MCP Mastery
About
Chapter 17
boss
~35 min

Anti-Patterns And Failure Modes

Name the traps before they show up wearing a KPI badge.

Eval Toolkit 2026.05
Observability trace-first
Python 3.11
Reviewed 2026-05-17

Reading this chapter helps prevent 8 common Eval Writing mistakes.

The setup

Most eval failures are not exotic. Teams reuse leaked examples, optimize one aggregate metric, trust model judges without calibration, block CI with flaky tests, or move thresholds after seeing results. The classics endure because they are convenient.

Picture this

Good, bad, and ugly paths for eval failure-mode recognition.

Mental model

For every eval artifact, ask: what decision does this inform, what failure can it miss, how can it be gamed, and what would make the score non-comparable next month?

Good

The good version has an anti-pattern review checklist. Before launch, reviewers look for leakage, threshold drift, missing slices, judge bias, unowned failures, and stale datasets.

Bad

The bad version says "we have evals" as if the noun itself protects users. A broken eval is not a guardrail; it is a decorative traffic cone.

Ugly

The ugly reality is incentives.
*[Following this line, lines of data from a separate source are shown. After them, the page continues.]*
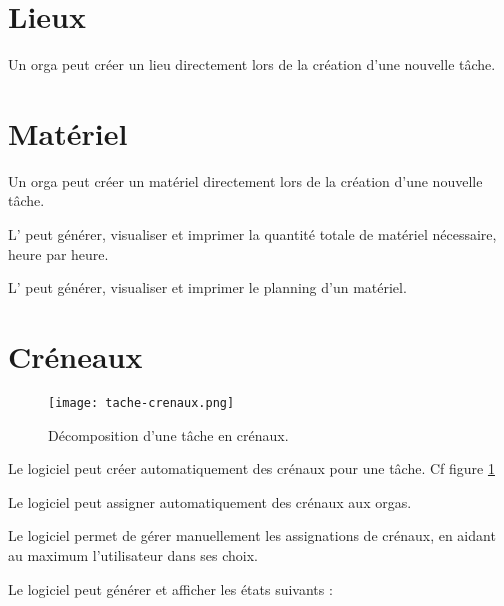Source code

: \section{Lieux}
Un orga peut créer un lieu directement lors de la création d'une nouvelle tâche.

\section{Matériel}

Un orga peut créer un matériel directement lors de la création d'une nouvelle tâche.

L'\oh{} peut générer, visualiser et imprimer la quantité totale de matériel nécessaire, heure par heure.

L'\oh{} peut générer, visualiser et imprimer le planning d'un matériel.

\section{Créneaux}

\begin{figure}[h!t]
\centering
\texttt{[image: tache-crenaux.png]}

\caption{Décomposition d'une tâche en crénaux.}
\label{fig:crenaux}
\end{figure}



Le logiciel peut créer automatiquement des crénaux pour une tâche. Cf figure \ref{fig:crenaux}

Le logiciel peut assigner automatiquement des crénaux aux orgas.

Le logiciel permet de gérer manuellement les assignations de crénaux, en aidant au maximum l'utilisateur dans ses choix.

Le logiciel peut générer et afficher les états suivants : 

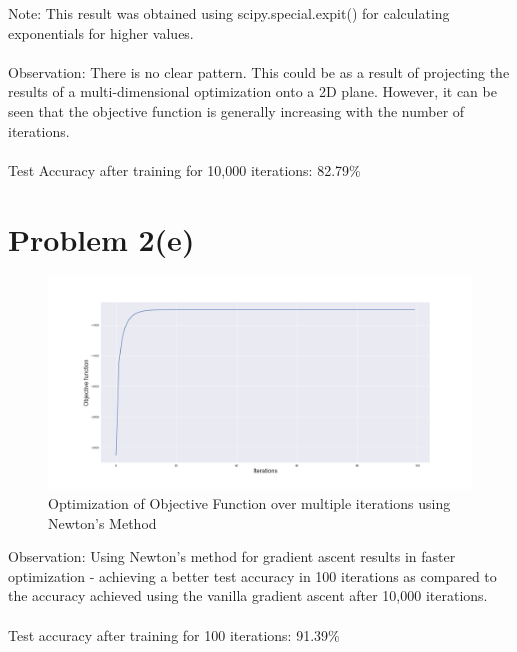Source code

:\documentclass[openany,11pt]{homework}
\begin{document}
Note: This result was obtained using scipy.special.expit() for calculating exponentials for higher values.
\\
\\
Observation: There is no clear pattern. This could be as a result of projecting the results of a multi-dimensional optimization onto a 2D plane. However, it can be seen that the objective function is generally increasing with the number of iterations.
\\
\\
Test Accuracy after training for 10,000 iterations: 82.79\%

\section*{Problem 2(e)}
\begin{figure}[h]
	\centering
	\includegraphics[width=\textwidth]{2e}
	\caption{Optimization of Objective Function over multiple iterations using Newton's Method}
\end{figure}

Observation: Using Newton's method for gradient ascent results in faster optimization - achieving a better test accuracy in 100 iterations as compared to the accuracy achieved using the vanilla gradient ascent after 10,000 iterations.
\\
\\
Test accuracy after training for 100 iterations: 91.39\%
\end{document}
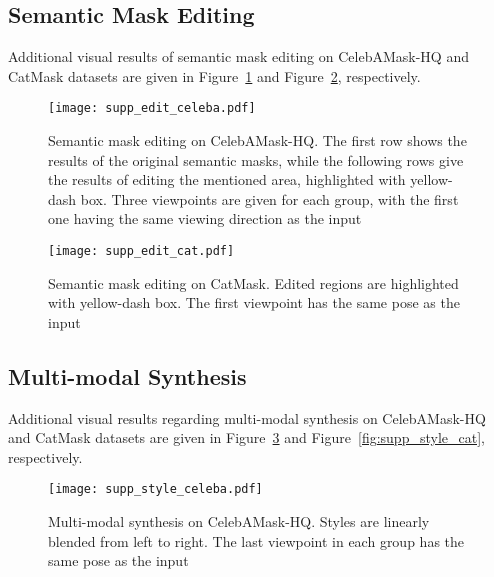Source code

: \documentclass[runningheads]{llncs}
\begin{document}
\clearpage


\subsection{Semantic Mask Editing} \label{sec:supp_edit}

Additional visual results of semantic mask editing on CelebAMask-HQ and CatMask datasets are given in Figure~\ref{fig:supp_edit_celeba} and Figure~\ref{fig:supp_edit_cat}, respectively. 

\begin{figure}[h!]
    \centering
    \texttt{[image: supp\_edit\_celeba.pdf]}
    \vspace{-3mm}
    \caption{Semantic mask editing on CelebAMask-HQ. The first row shows the results of the original semantic masks, while the following rows give the results of editing the mentioned area, highlighted with yellow-dash box. Three viewpoints are given for each group, with the first one having the same viewing direction as the input}
    \vspace{-3mm}
    \label{fig:supp_edit_celeba}
\end{figure}


\begin{figure}[h!]
    \centering
    \texttt{[image: supp\_edit\_cat.pdf]}
    \vspace{-3mm}
    \caption{Semantic mask editing on CatMask. Edited regions are highlighted with yellow-dash box. The first viewpoint has the same pose as the input}
    \vspace{-3mm}
    \label{fig:supp_edit_cat}
\end{figure}





\subsection{Multi-modal Synthesis} \label{sec:supp_style}


Additional visual results regarding multi-modal synthesis on CelebAMask-HQ and CatMask datasets are given in Figure~\ref{fig:supp_style_celeba} and Figure~\ref{fig:supp_style_cat}, respectively.

\begin{figure}[t!]
    \centering
    \texttt{[image: supp\_style\_celeba.pdf]}
    \vspace{-3mm}
    \caption{Multi-modal synthesis on CelebAMask-HQ. Styles are linearly blended from left to right. The last viewpoint in each group has the same pose as the input}
    \vspace{-3mm}
    \label{fig:supp_style_celeba}
\end{figure}
\end{document}

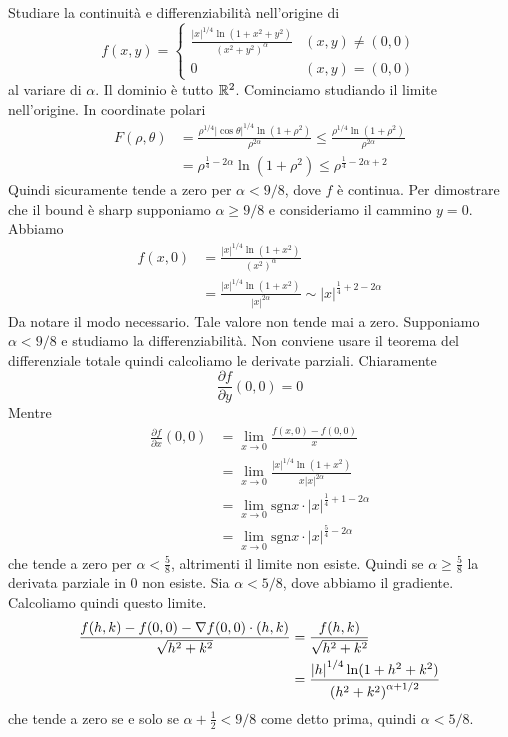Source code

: \documentclass[a4paper]{article}
\begin{document}
\begin{radioactive}
\begin{snippetexercise}{}
    Studiare la continuità e differenziabilità nell'origine di
    \[
        f(x,y) = \begin{cases}
            \frac{|x|^{1/4} \ln(1 + x^2 + y^2)}{{(x^2 + y^2)}^\alpha} & (x,y) \neq (0,0) \\
            0 & (x,y) = (0,0)
        \end{cases}
    \]
    al variare di \(\alpha\). Il dominio è tutto \(\realnumbers^2\).
    Cominciamo studiando il limite nell'origine. In coordinate polari
    \begin{align*}
        F(\rho,\theta) &= \frac{\rho^{1/4} {|\cos\theta|}^{1/4} \ln(1 + \rho^2)}{\rho^{2\alpha}}
        \leq \frac{\rho^{1/4} \ln(1 + \rho^2)}{\rho^{2\alpha}} \\
        &= \rho^{\frac{1}{4} - 2 \alpha} \ln(1 + \rho^2) \leq \rho^{\frac{1}{4} - 2 \alpha + 2}
    \end{align*}
    Quindi sicuramente tende a zero per \(\alpha < 9/8\), dove \(f\) è continua.
    Per dimostrare che il bound è sharp supponiamo \(\alpha \geq 9/8\) e consideriamo il cammino
    \(y=0\). Abbiamo
    \begin{align*}
        f(x,0) &= \frac{{|x|}^{1/4} \ln(1 + x^2)}{{(x^2)}^\alpha} \\
        &= \frac{{|x|}^{1/4} \ln(1 + x^2)}{{|x|}^{2\alpha}}
        \sim {|x|}^{\frac{1}{4} + 2 - 2\alpha}
    \end{align*}
    Da notare il modo necessario.
    Tale valore non tende mai a zero.
    Supponiamo \(\alpha < 9/8\)
    e studiamo la differenziabilità.
    Non conviene usare il teorema del differenziale totale quindi calcoliamo le derivate parziali.
    Chiaramente
    \[
        \frac{\partial f}{\partial y}(0,0) = 0
    \]
    Mentre
    \begin{align*}
        \frac{\partial f}{\partial x}(0,0)
        &= \lim_{x\to 0} \frac{f(x,0) - f(0,0)}{x} \\
        &= \lim_{x\to 0} \frac{{|x|}^{1/4} \ln(1 + x^2)}{x{|x|}^{2\alpha}} \\
        &= \lim_{x\to 0} \text{sgn} x \cdot {|x|}^{\frac{1}{4} + 1 - 2\alpha} \\
        &= \lim_{x\to 0} \text{sgn} x \cdot {|x|}^{\frac54 - 2\alpha}
    \end{align*}
    che tende a zero per \(\alpha < \frac58\), altrimenti il limite non esiste.
    Quindi se \(\alpha \geq \frac58\) la derivata parziale in 0 non esiste.
    Sia \(\alpha < 5/8\), dove abbiamo il gradiente. Calcoliamo quindi questo limite.
    \begin{align*}
        \frac{f(h,k) - f(0,0) - \gradient f(0,0) \cdot (h,k)}{\sqrt{h^2 + k^2}}
        &= \frac{f(h,k)}{\sqrt{h^2 + k^2}} \\
        &= \frac{{|h|}^{1/4} \ln(1 + h^2 + k^2)}{{(h^2 + k^2)}^{\alpha + 1/2}}
    \end{align*}
    che tende a zero se e solo se \(\alpha + \frac{1}{2} < 9/8\) come detto prima,
    quindi \(\alpha < 5/8\).
\end{snippetexercise}
\end{radioactive}
\end{document}
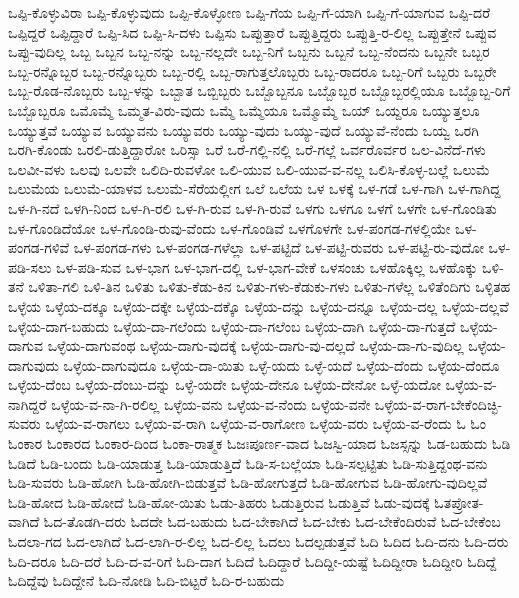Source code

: {ಒಪ್ಪಿ-ಕೊಳ್ಳುವಿರಾ
ಒಪ್ಪಿ-ಕೊಳ್ಳುವುದು
ಒಪ್ಪಿ-ಕೊಳ್ಳೋಣ
ಒಪ್ಪಿ-ಗೆಯ
ಒಪ್ಪಿ-ಗೆ-ಯಾಗಿ
ಒಪ್ಪಿ-ಗೆ-ಯಾಗುವ
ಒಪ್ಪಿ-ದರೆ
ಒಪ್ಪಿದ್ದರೆ
ಒಪ್ಪಿದ್ದಾರೆ
ಒಪ್ಪಿ-ಸಿದ
ಒಪ್ಪಿ-ಸಿ-ದಳು
ಒಪ್ಪಿಸು
ಒಪ್ಪುತ್ತಾರೆ
ಒಪ್ಪುತ್ತಿದ್ದರು
ಒಪ್ಪುತ್ತಿ-ರ-ಲಿಲ್ಲ
ಒಪ್ಪುತ್ತೇನೆ
ಒಪ್ಪುವ
ಒಪ್ಪು-ವುದಿಲ್ಲ
ಒಬ್ಬ
ಒಬ್ಬನ
ಒಬ್ಬ-ನನ್ನು
ಒಬ್ಬ-ನಲ್ಲದೇ
ಒಬ್ಬ-ನಿಗೆ
ಒಬ್ಬನು
ಒಬ್ಬನೆ
ಒಬ್ಬ-ನೆಂದನು
ಒಬ್ಬನೇ
ಒಬ್ಬರ
ಒಬ್ಬ-ರನ್ನೊಬ್ಬರ
ಒಬ್ಬ-ರನ್ನೊಬ್ಬರು
ಒಬ್ಬ-ರಲ್ಲಿ
ಒಬ್ಬ-ರಾಗುತ್ತಲೊಬ್ಬರು
ಒಬ್ಬ-ರಾದರೂ
ಒಬ್ಬ-ರಿಗೆ
ಒಬ್ಬರು
ಒಬ್ಬರೇ
ಒಬ್ಬ-ರೊಡ-ನೊಬ್ಬರು
ಒಬ್ಬ-ಳನ್ನು
ಒಬ್ಬಾತ
ಒಬ್ಬಿಬ್ಬರು
ಒಬ್ಬೊಬ್ಬನೂ
ಒಬ್ಬೊಬ್ಬರ
ಒಬ್ಬೊಬ್ಬರಲ್ಲಿಯೂ
ಒಬ್ಬೊಬ್ಬ-ರಿಗೆ
ಒಬ್ಬೊಬ್ಬರೂ
ಒಮೊಮ್ಮೆ
ಒಮ್ಮತ-ವಿರು-ವುದು
ಒಮ್ಮೆ
ಒಮ್ಮೆಯೂ
ಒಮ್ಮೊಮ್ಮೆ
ಒಯ್
ಒಯ್ದರೂ
ಒಯ್ಯುತ್ತಲೂ
ಒಯ್ಯುತ್ತವೆ
ಒಯ್ಯುವ
ಒಯ್ಯುವನು
ಒಯ್ಯುವರು
ಒಯ್ಯು-ವುದು
ಒಯ್ಯು-ವುದೆ
ಒಯ್ಯುವೆ-ನೆಂದು
ಒಯ್ವ
ಒರಗಿ
ಒರಗಿ-ಕೊಂಡು
ಒರಲಿ-ಡುತ್ತಿದ್ದಾರೋ
ಒರಿಸ್ಸಾ
ಒರೆ
ಒರೆ-ಗಲ್ಲಿ-ನಲ್ಲಿ
ಒರೆ-ಗಲ್ಲೆ
ಒರ್ವರೊರ್ವರ
ಒಲ-ವಿನೆದೆ-ಗಳು
ಒಲವೀ-ವಳು
ಒಲವು
ಒಲವೇ
ಒಲಿದಿ-ರುವಳೋ
ಒಲಿ-ಯುವ
ಒಲಿ-ಯುವ-ವ-ನಲ್ಲ
ಒಲಿಸಿ-ಕೊಳ್ಳ-ಬಲ್ಲೆ
ಒಲುಮೆ
ಒಲುಮೆಯ
ಒಲುಮೆ-ಯಾಳವ
ಒಲುಮೆ-ಸೆರೆಯಲ್ಲೀಗ
ಒಲೆ
ಒಲೆಯ
ಒಳ
ಒಳಕ್ಕೆ
ಒಳ-ಗಡೆ
ಒಳ-ಗಾಗಿ
ಒಳ-ಗಾಗಿದ್ದ
ಒಳ-ಗಿ-ನದೆ
ಒಳಗಿ-ನಿಂದ
ಒಳ-ಗಿ-ರಲಿ
ಒಳ-ಗಿ-ರುವ
ಒಳ-ಗಿ-ರುವೆ
ಒಳಗು
ಒಳಗೂ
ಒಳಗೆ
ಒಳಗೇ
ಒಳ-ಗೊಂಡಿತು
ಒಳ-ಗೊಂಡಿದೆಯೋ
ಒಳ-ಗೊಂಡಿ-ರುವು-ವೆಂದು
ಒಳ-ಗೊಂಡಿವೆ
ಒಳಗೊಳಗೇ
ಒಳ-ಪಂಗಡ-ಗಳಲ್ಲಿಯೇ
ಒಳ-ಪಂಗಡ-ಗಳಿವೆ
ಒಳ-ಪಂಗಡ-ಗಳು
ಒಳ-ಪಂಗಡ-ಗಳೆಲ್ಲಾ
ಒಳ-ಪಟ್ಟಿದೆ
ಒಳ-ಪಟ್ಟಿ-ರುವರು
ಒಳ-ಪಟ್ಟಿ-ರು-ವುದೋ
ಒಳ-ಪಡಿ-ಸಲು
ಒಳ-ಪಡಿ-ಸುವ
ಒಳ-ಭಾಗ
ಒಳ-ಭಾಗ-ದಲ್ಲಿ
ಒಳ-ಭಾಗ-ವೇಕೆ
ಒಳಸಂಚು
ಒಳಹೊಕ್ಕಿಲ್ಲ
ಒಳಹೊಕ್ಕು
ಒಳಿ-ತನೆ
ಒಳಿತಾ-ಗಲಿ
ಒಳಿ-ತಿನ
ಒಳಿತು
ಒಳಿತು-ಕೆಡು-ಕಿನ
ಒಳಿತು-ಗಳು-ಕೆಡುಕು-ಗಳು
ಒಳಿತು-ಗಳೆಲ್ಲ
ಒಳಿತೆಂದಿಗು
ಒಳ್ಳಿತಹ
ಒಳ್ಳೆಯ
ಒಳ್ಳೆಯ-ದಕ್ಕೂ
ಒಳ್ಳೆಯ-ದಕ್ಕೇ
ಒಳ್ಳೆಯ-ದಕ್ಕೊ
ಒಳ್ಳೆಯ-ದನ್ನು
ಒಳ್ಳೆಯ-ದನ್ನೂ
ಒಳ್ಳೆಯ-ದಲ್ಲ
ಒಳ್ಳೆಯ-ದಲ್ಲವೆ
ಒಳ್ಳೆಯ-ದಾಗ-ಬಹುದು
ಒಳ್ಳೆಯ-ದಾ-ಗಲೆಂದು
ಒಳ್ಳೆಯ-ದಾ-ಗಲೆಂಬ
ಒಳ್ಳೆಯ-ದಾಗಿ
ಒಳ್ಳೆಯ-ದಾ-ಗುತ್ತದೆ
ಒಳ್ಳೆಯ-ದಾಗುವ
ಒಳ್ಳೆಯ-ದಾಗುವಂಥ
ಒಳ್ಳೆಯ-ದಾಗು-ವುದಕ್ಕೆ
ಒಳ್ಳೆಯ-ದಾಗು-ವು-ದಲ್ಲದೆ
ಒಳ್ಳೆಯ-ದಾ-ಗು-ವುದಿಲ್ಲ
ಒಳ್ಳೆಯ-ದಾಗುವುದು
ಒಳ್ಳೆಯ-ದಾಗುವುದೂ
ಒಳ್ಳೆಯ-ದಾ-ಯಿತು
ಒಳ್ಳೆ-ಯದು
ಒಳ್ಳೆ-ಯದೆ
ಒಳ್ಳೆಯ-ದೆಂದು
ಒಳ್ಳೆಯ-ದೆಂದೂ
ಒಳ್ಳೆಯ-ದೆಂಬ
ಒಳ್ಳೆಯ-ದೆಂಬು-ದನ್ನು
ಒಳ್ಳೆ-ಯದೇ
ಒಳ್ಳೆಯ-ದೇನೂ
ಒಳ್ಳೆಯ-ದೇನೋ
ಒಳ್ಳೆ-ಯದೋ
ಒಳ್ಳೆಯ-ವ-ನಾಗಿದ್ದರೆ
ಒಳ್ಳೆಯ-ವ-ನಾ-ಗಿ-ರಲಿಲ್ಲ
ಒಳ್ಳೆಯ-ವನು
ಒಳ್ಳೆಯ-ವ-ನೆಂದು
ಒಳ್ಳೆಯ-ವನೇ
ಒಳ್ಳೆಯ-ವ-ರಾಗ-ಬೇಕೆಂದಿಚ್ಛಿ-ಸುವರು
ಒಳ್ಳೆಯ-ವ-ರಾಗಲು
ಒಳ್ಳೆಯ-ವ-ರಾಗಿ
ಒಳ್ಳೆಯ-ವ-ರಾಗೋಣ
ಒಳ್ಳೆಯ-ವರು
ಒಳ್ಳೆಯ-ವ-ರೆಂದು
ಓ
ಓಂ
ಓಂಕಾರ
ಓಂಕಾರದ
ಓಂಕಾರ-ದಿಂದ
ಓಂಕಾ-ರಾತ್ಮಕ
ಓಜಃಪೂರ್ಣ-ವಾದ
ಓಜಸ್ವಿ-ಯಾದ
ಓಜಸ್ಸನ್ನು
ಓಡ-ಬಹುದು
ಓಡಿ
ಓಡಿದೆ
ಓಡಿ-ಬಂದು
ಓಡಿ-ಯಾಡುತ್ತ
ಓಡಿ-ಯಾಡುತ್ತಿದೆ
ಓಡಿ-ಸ-ಬಲ್ಲೆಯಾ
ಓಡಿ-ಸಲ್ಪಟ್ಟಿತು
ಓಡಿ-ಸುತ್ತಿದ್ದಂಥ-ವನು
ಓಡಿ-ಸುವರು
ಓಡಿ-ಹೋಗಿ
ಓಡಿ-ಹೋಗಿ-ಬಿಡುತ್ತವೆ
ಓಡಿ-ಹೋಗುತ್ತದೆ
ಓಡಿ-ಹೋಗುವ
ಓಡಿ-ಹೋಗು-ವುದಿಲ್ಲವೆ
ಓಡಿ-ಹೋದ
ಓಡಿ-ಹೋದೆ
ಓಡಿ-ಹೋ-ಯಿತು
ಓಡು-ತಿಹರು
ಓಡುತ್ತಿರುವ
ಓಡುತ್ತಿವೆ
ಓಡು-ವುದಕ್ಕೆ
ಓತಪ್ರೋತ-ವಾಗಿದೆ
ಓದ-ತೊಡಗಿ-ದರು
ಓದದೇ
ಓದ-ಬಹುದು
ಓದ-ಬೇಕಾಗಿದೆ
ಓದ-ಬೇಕು
ಓದ-ಬೇಕೆಂದಿರುವೆ
ಓದ-ಬೇಕೆಂಬ
ಓದಲಾ-ಗದ
ಓದ-ಲಾಗಿದೆ
ಓದ-ಲಾಗಿ-ರ-ಲಿಲ್ಲ
ಓದ-ಲಿಲ್ಲ
ಓದಲು
ಓದಲ್ಪಡುತ್ತವೆ
ಓದಿ
ಓದಿದ
ಓದಿ-ದನು
ಓದಿ-ದರು
ಓದಿ-ದರೂ
ಓದಿ-ದರೆ
ಓದಿ-ದ-ವ-ರಿಗೆ
ಓದಿ-ದಾಗ
ಓದಿದೆ
ಓದಿದ್ದಾರೆ
ಓದಿದ್ದೀ-ಯಷ್ಟೆ
ಓದಿದ್ದೀರಾ
ಓದಿದ್ದೀರಿ
ಓದಿದ್ದೆ
ಓದಿದ್ದೆವು
ಓದಿದ್ದೇನೆ
ಓದಿ-ನೋಡಿ
ಓದಿ-ಬಿಟ್ಟರೆ
ಓದಿ-ರ-ಬಹುದು
}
Bad evals often survive because they make launches easier. Fixing them may lower scores, slow releases, and create uncomfortable conversations. That is the work.

Artifact to produce

Maintain an eval anti-pattern register: smell, likely hidden failure, detection method, and replacement pattern.

Anti-pattern review

QuestionWhy it matters
Which incentive does this eval create?Bad incentives make bad systems look good.
How could this score be gamed?Gaming reveals weak design.
What hidden failure would still pass?Anti-patterns survive in blind spots.

Chapter takeaway

Every eval has a smell test. If the smell is "launch justification," open a window and review the design.

References

Quiz

  1. What is the danger of saying "we have evals" without reviewing their design?

  2. Which is the bad version of eval failure-mode recognition?

  3. What should the ugly reality change about your process?